Task instructions:
Copy out each line of the data that contains "directory".

Stored data entries:
============

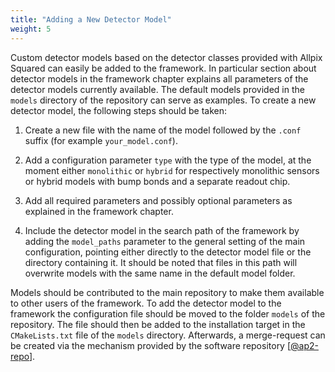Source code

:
 ```yaml
---
title: "Adding a New Detector Model"
weight: 5
---
```


Custom detector models based on the detector classes provided with
Allpix Squared can easily be added to the framework. In particular
section about detector models in the framework chapter explains all
parameters of the detector models currently available. The default
models provided in the `models` directory of the repository can serve as
examples. To create a new detector model, the following steps should be
taken:

1.  Create a new file with the name of the model followed by the `.conf`
    suffix (for example `your_model.conf`).

2.  Add a configuration parameter `type` with the type of the model, at
    the moment either `monolithic` or `hybrid` for respectively
    monolithic sensors or hybrid models with bump bonds and a separate
    readout chip.

3.  Add all required parameters and possibly optional parameters as
    explained in the framework chapter.

4.  Include the detector model in the search path of the framework by
    adding the `model_paths` parameter to the general setting of the
    main configuration, pointing either directly to the detector model
    file or the directory containing it. It should be noted that files
    in this path will overwrite models with the same name in the default
    model folder.

Models should be contributed to the main repository to make them
available to other users of the framework. To add the detector model to
the framework the configuration file should be moved to the folder `models` of
the repository. The file should then be added to the installation target
in the `CMakeLists.txt` file of the `models` directory. Afterwards, a
merge-request can be created via the mechanism provided by the software
repository \[[@ap2-repo]\].


[@ap2-repo]: https://gitlab.cern.ch/allpix-squared/allpix-squared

============

Exercise answer:
models provided in the `models` directory of the repository can serve as
    file or the directory containing it. It should be noted that files
in the `CMakeLists.txt` file of the `models` directory. Afterwards, a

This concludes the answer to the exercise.